The Post-Christian Era

Did you know that many observers of all things Christian have labelled the age we live in the post-Christian era? They make a compelling case that we have lost our consensus about what it means to be Christian. We have lost the language of faith that we once thought we had in common. Every major denomination in our country today is in a fight of some sort or other that proves that we have lost this thing called consensus.

In response to all this deconstruction, the modern day church has turned to business techniques like market studies, mass mailing and telemarketing to increase church membership. It works too! There are plenty of examples of mega churches who do fill those pews and the coffers to the brim. They host Easter egg hunt using air drops to spread the good news - a modern day tradition I am totally fascinated by! And let's get real here - don't we have the same concerns at Northstar Community? How will we fund our mission we ask? Isn't that question awfully close to the one about getting lots of butts in the pews? These are legitimate questions that people in charge of such things must ask. But at what cost?

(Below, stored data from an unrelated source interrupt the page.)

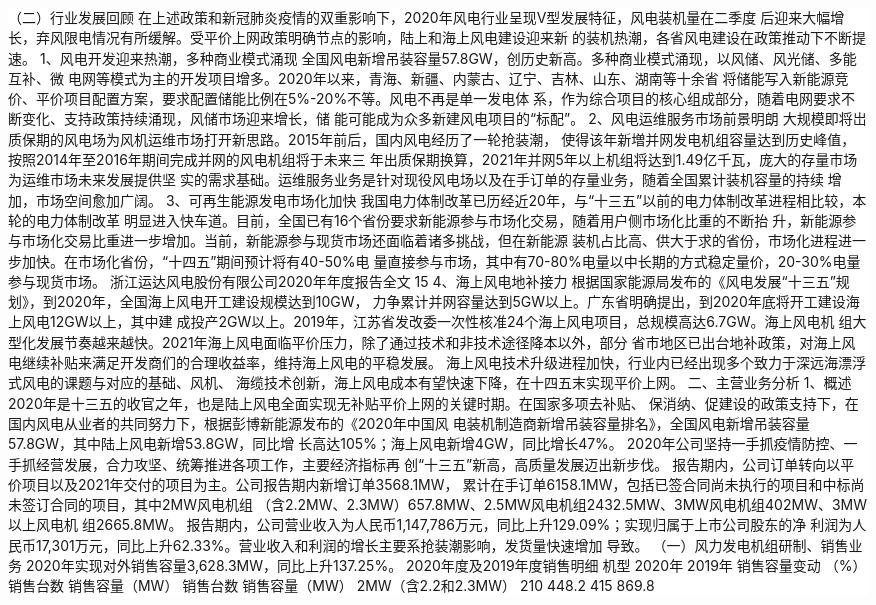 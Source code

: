 （二）行业发展回顾
在上述政策和新冠肺炎疫情的双重影响下，2020年风电行业呈现V型发展特征，风电装机量在二季度
后迎来大幅增长，弃风限电情况有所缓解。受平价上网政策明确节点的影响，陆上和海上风电建设迎来新
的装机热潮，各省风电建设在政策推动下不断提速。
1、风电开发迎来热潮，多种商业模式涌现
全国风电新增吊装容量57.8GW，创历史新高。多种商业模式涌现，以风储、风光储、多能互补、微
电网等模式为主的开发项目增多。2020年以来，青海、新疆、内蒙古、辽宁、吉林、山东、湖南等十余省
将储能写入新能源竞价、平价项目配置方案，要求配置储能比例在5%-20%不等。风电不再是单一发电体
系，作为综合项目的核心组成部分，随着电网要求不断变化、支持政策持续涌现，风储市场迎来增长，储
能可能成为众多新建风电项目的“标配”。
2、风电运维服务市场前景明朗
大规模即将岀质保期的风电场为风机运维市场打开新思路。2015年前后，国内风电经历了一轮抢装潮，
使得该年新増并网发电机组容量达到历史峰值，按照2014年至2016年期间完成并网的风电机组将于未来三
年出质保期换算，2021年并网5年以上机组将达到1.49亿千瓦，庞大的存量市场为运维市场未来发展提供坚
实的需求基础。运维服务业务是针对现役风电场以及在手订单的存量业务，随着全国累计装机容量的持续
增加，市场空间愈加广阔。
3、可再生能源发电市场化加快
我国电力体制改革已历经近20年，与“十三五”以前的电力体制改革进程相比较，本轮的电力体制改革
明显进入快车道。目前，全国已有16个省份要求新能源参与市场化交易，随着用户侧市场化比重的不断抬
升，新能源参与市场化交易比重进一步增加。当前，新能源参与现货市场还面临着诸多挑战，但在新能源
装机占比高、供大于求的省份，市场化进程进一步加快。在市场化省份，“十四五”期间预计将有40-50%电
量直接参与市场，其中有70-80%电量以中长期的方式稳定量价，20-30%电量参与现货市场。
浙江运达风电股份有限公司2020年年度报告全文
15
4、海上风电地补接力
根据国家能源局发布的《风电发展“十三五”规划》，到2020年，全国海上风电开工建设规模达到10GW，
力争累计并网容量达到5GW以上。广东省明确提出，到2020年底将开工建设海上风电12GW以上，其中建
成投产2GW以上。2019年，江苏省发改委一次性核准24个海上风电项目，总规模高达6.7GW。海上风电机
组大型化发展节奏越来越快。2021年海上风电面临平价压力，除了通过技术和非技术途径降本以外，部分
省市地区已出台地补政策，对海上风电继续补贴来满足开发商们的合理收益率，维持海上风电的平稳发展。
海上风电技术升级进程加快，行业内已经出现多个致力于深远海漂浮式风电的课题与对应的基础、风机、
海缆技术创新，海上风电成本有望快速下降，在十四五末实现平价上网。
二、主营业务分析
1、概述
2020年是十三五的收官之年，也是陆上风电全面实现无补贴平价上网的关键时期。在国家多项去补贴、
保消纳、促建设的政策支持下，在国内风电从业者的共同努力下，根据彭博新能源发布的《2020年中国风
电装机制造商新增吊装容量排名》，全国风电新增吊装容量57.8GW，其中陆上风电新增53.8GW，同比增
长高达105%；海上风电新增4GW，同比增长47%。
2020年公司坚持一手抓疫情防控、一手抓经营发展，合力攻坚、统筹推进各项工作，主要经济指标再
创“十三五”新高，高质量发展迈出新步伐。
报告期内，公司订单转向以平价项目以及2021年交付的项目为主。公司报告期内新增订单3568.1MW，
累计在手订单6158.1MW，包括已签合同尚未执行的项目和中标尚未签订合同的项目，其中2MW风电机组
（含2.2MW、2.3MW）657.8MW、2.5MW风电机组2432.5MW、3MW风电机组402MW、3MW以上风电机
组2665.8MW。
报告期内，公司营业收入为人民币1,147,786万元，同比上升129.09%；实现归属于上市公司股东的净
利润为人民币17,301万元，同比上升62.33%。营业收入和利润的增长主要系抢装潮影响，发货量快速增加
导致。
（一）风力发电机组研制、销售业务
2020年实现对外销售容量3,628.3MW，同比上升137.25%。
2020年度及2019年度销售明细
机型
2020年
2019年
销售容量变动
（%）
销售台数
销售容量（MW）
销售台数
销售容量（MW）
2MW（含2.2和2.3MW）
210
448.2
415
869.8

Barbara Brown Taylor says this about such things:

"All of these developments have given me reason to think hard about all the things we do to get people into church. Does the end justify the means, or are we playing a dangerous game with the gospel, by substituting our own expertise for the power of God?"

p.132, Teaching Sermons on Suffering

Paul's response? Preach him as crucified. Now, is that guy crazy or what? Here's more about Paul. The guy had limitations! He had a mysterious thorn in the flesh that served as a big limiter. He was not considered a great preacher, although people did not criticize his writing too much. A second-century source "The Apocryphal Acts of Paul and Tecla" described him as "a man of small stature, with bald head and crooked legs...with eyebrows meeting and nose somewhat hooked." And yet, with all these limitations the guys still managed to start at least 7 churches, write 13 letters quoted even today and several speeches found in the book of Acts that were impressive by any standards.

So why preach him crucified? Maybe it was because Paul also assessed himself like this:

"I stood in front of you with weakness, fear, and a lot of shaking. My message and my preaching weren't presented with convincing wise words but with a demonstration of the Spirit and of power. I did this so that your faith might not depend on the wisdom of people but on the power of God."

1 Corinthians 2:3-5 CEB

What, I wonder, is so terrible about acknowledging our own weakness, fear and shaking? What have we misunderstood, or forgotten about the Easter message that holds us back from expressing our own vulnerability and limitations?